UK case law
The Mayor and Commonalty and Citizens of the City of London v Transport for London
[2018] UKUT LC 345 · Upper Tribunal (Lands Chamber) · 2018
The verbatim text of this UK judgment. Sourced directly from The National Archives Find Case Law. Not an AI summary, not a paraphrase — every word below is the original ruling, under Crown copyright and the Open Government Licence v3.0.
Full judgment
Introduction
1. There are before the Tribunal applications by the parties regarding costs. The claimants seek costs against the acquiring authority. The acquiring authority seek costs against the claimants. Each party resists the claim for costs made by the other.

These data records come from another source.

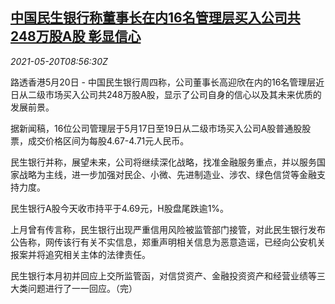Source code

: <!--1621501262000-->
[中国民生银行称董事长在内16名管理层买入公司共248万股A股 彰显信心](https://cn.reuters.com/article/minsheng-bank-management-stock-buyback-0-idCNKCS2D10V3)
------

<div><i>2021-05-20T08:56:30Z</i></div><p>路透香港5月20日 - 中国民生银行周四称，公司董事长高迎欣在内的16名管理层近日从二级市场买入公司共248万股A股，显示了公司自身的信心以及其未来优质的发展前景。</p><p>据新闻稿，16位公司管理层于5月17日至19日从二级市场买入公司A股普通股股票，成交价格区间为每股4.67-4.71元人民币。</p><p>民生银行并称，展望未来，公司将继续深化战略，找准金融服务重点，并以服务国家战略为主线，进一步加强对民企、小微、先进制造业、涉农、绿色信贷等金融支持力度。</p><p>民生银行A股今天收市持平于4.69元，H股盘尾跌逾1%。</p><p>上月曾有传言称，民生银行出现严重信用风险被监管部门接管，对此民生银行发布公告称，网传该行有关不实信息，郑重声明相关信息为恶意造谣，已经向公安机关报案并将追究相关主体的法律责任。</p><p>民生银行本月初并回应上交所监管函，对信贷资产、金融投资资产和经营业绩等三大类问题进行了一一回应。（完）</p>
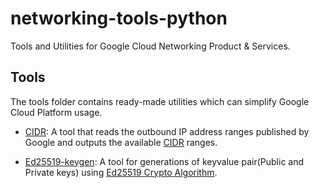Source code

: # networking-tools-python

Tools and Utilities for Google Cloud Networking Product & Services.


## Tools

The tools folder contains ready-made utilities which can simplify Google Cloud Platform usage.


- [CIDR](tools/cidr): A tool that reads the outbound IP address ranges published by Google and outputs the available [CIDR](https://en.wikipedia.org/wiki/Classless_Inter-Domain_Routing) ranges.

- [Ed25519-keygen](tools/ed25519_keygen): A tool for generations of keyvalue pair(Public and Private keys) using [Ed25519 Crypto Algorithm](https://en.wikipedia.org/wiki/EdDSA#Ed25519).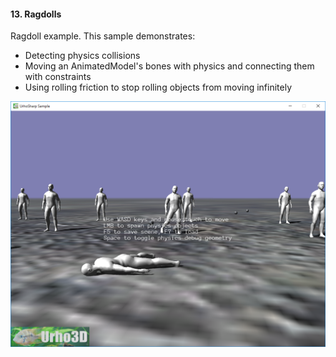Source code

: #### 13. Ragdolls

Ragdoll example.
This sample demonstrates:
- Detecting physics collisions
- Moving an AnimatedModel's bones with physics and connecting them with constraints
- Using rolling friction to stop rolling objects from moving infinitely

![Screenshot](Screenshot.png)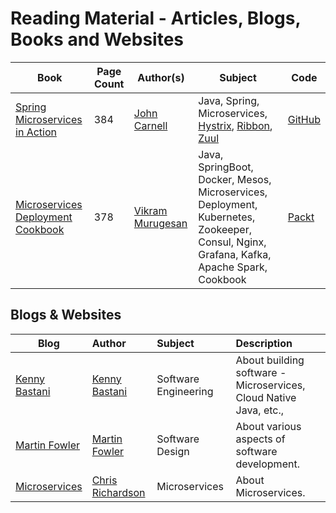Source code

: # Reading Material - Articles, Blogs, Books and Websites

|Book|Page Count|Author(s)|Subject|Code|
|----------|------|------|------|------|
|<a href="https://www.manning.com/books/spring-microservices-in-action" target="_blank" >Spring Microservices in Action</a>|384|<a href="https://github.com/carnellj" target="_blank" >John Carnell</a>|Java, Spring, Microservices, <a href="https://github.com/Netflix/Hystrix" target="_blank" >Hystrix</a>, <a href="https://github.com/Netflix/ribbon" target="_blank" >Ribbon</a>, <a href="https://github.com/Netflix/zuul" target="_blank" >Zuul</a>|<a href="https://github.com/carnellj/spmia_overview" target="_blank" >GitHub</a>|
|<a href="https://www.packtpub.com/virtualization-and-cloud/microservices-deployment-cookbook" target="_blank" >Microservices Deployment Cookbook</a>|378|<a href="https://twitter.com/vikrammurugesan" target="_blank" >Vikram Murugesan</a>|Java, SpringBoot, Docker, Mesos, Microservices, Deployment, Kubernetes, Zookeeper, Consul, Nginx, Grafana, Kafka, Apache Spark, Cookbook|<a href="https://www.packtpub.com/books/content/support/27531" target="_blank" >Packt</a>|

## Blogs & Websites

| Blog  	|      Author     	|      Subject     	|      Description     	|
|----------	|:------	|:------	|:------	|
|<a href="http://www.kennybastani.com/" target="_blank" >Kenny Bastani</a>|<a href="https://twitter.com/kennybastani" target="_blank" >Kenny Bastani</a>|Software Engineering|About building software - Microservices, Cloud Native Java, etc.,|
|<a href="https://martinfowler.com/" target="_blank" >Martin Fowler</a>|<a href="https://twitter.com/martinfowler" target="_blank" >Martin Fowler</a>|Software Design|About various aspects of software development.|
|<a href="https://microservices.io/" target="_blank" >Microservices</a>|<a href="https://twitter.com/crichardson" target="_blank" >Chris Richardson</a>|Microservices|About Microservices.|
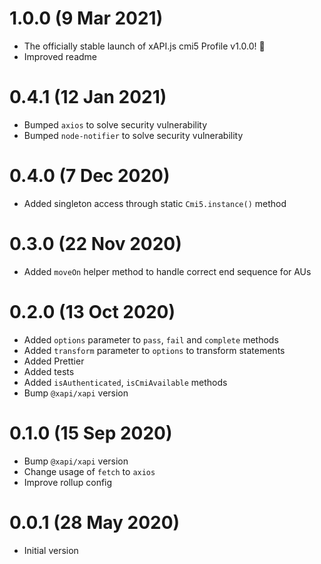 # 1.0.0 (9 Mar 2021)

- The officially stable launch of xAPI.js cmi5 Profile v1.0.0! 🎉
- Improved readme

# 0.4.1 (12 Jan 2021)

- Bumped `axios` to solve security vulnerability
- Bumped `node-notifier` to solve security vulnerability

# 0.4.0 (7 Dec 2020)

- Added singleton access through static `Cmi5.instance()` method

# 0.3.0 (22 Nov 2020)

- Added `moveOn` helper method to handle correct end sequence for AUs

# 0.2.0 (13 Oct 2020)

- Added `options` parameter to `pass`, `fail` and `complete` methods
- Added `transform` parameter to `options` to transform statements
- Added Prettier
- Added tests
- Added `isAuthenticated`, `isCmiAvailable` methods
- Bump `@xapi/xapi` version

# 0.1.0 (15 Sep 2020)

- Bump `@xapi/xapi` version
- Change usage of `fetch` to `axios`
- Improve rollup config

# 0.0.1 (28 May 2020)

- Initial version
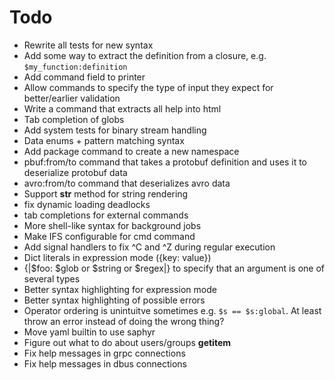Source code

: # Todo

* Rewrite all tests for new syntax
* Add some way to extract the definition from a closure, e.g. `$my_function:definition`
* Add command field to printer
* Allow commands to specify the type of input they expect for better/earlier validation
* Write a command that extracts all help into html
* Tab completion of globs
* Add system tests for binary stream handling
* Data enums + pattern matching syntax
* Add package command to create a new namespace
* pbuf:from/to command that takes a protobuf definition and uses it to deserialize protobuf data
* avro:from/to command that deserializes avro data
* Support __str__ method for string rendering
* fix dynamic loading deadlocks
* tab completions for external commands
* More shell-like syntax for background jobs
* Make IFS configurable for cmd command
* Add signal handlers to fix ^C and ^Z during regular execution
* Dict literals in expression mode ({key: value})
* {|$foo: $glob or $string or $regex|} to specify that an argument is one of several types
* Better syntax highlighting for expression mode
* Better syntax highlighting of possible errors
* Operator ordering is unintuitve sometimes e.g. `$s == $s:global`. At least throw an error instead of doing the wrong thing?
* Move yaml builtin to use saphyr
* Figure out what to do about users/groups __getitem__
* Fix help messages in grpc connections
* Fix help messages in dbus connections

2. The present proceedings were commenced by a notice of reference made by the claimants dated 14 June 2017. By a letter dated 13 June 2018 the claimants’ solicitors notified the tribunal that on 12 June 2018 the claimants reached a settlement with the acquiring authority and that therefore the claimants’ reference was withdrawn. The views of the acquiring authority were sought regarding the proposed withdrawal. The acquiring authority raised the question of a costs claim which in turn resulted in a costs claim being made by the claimants.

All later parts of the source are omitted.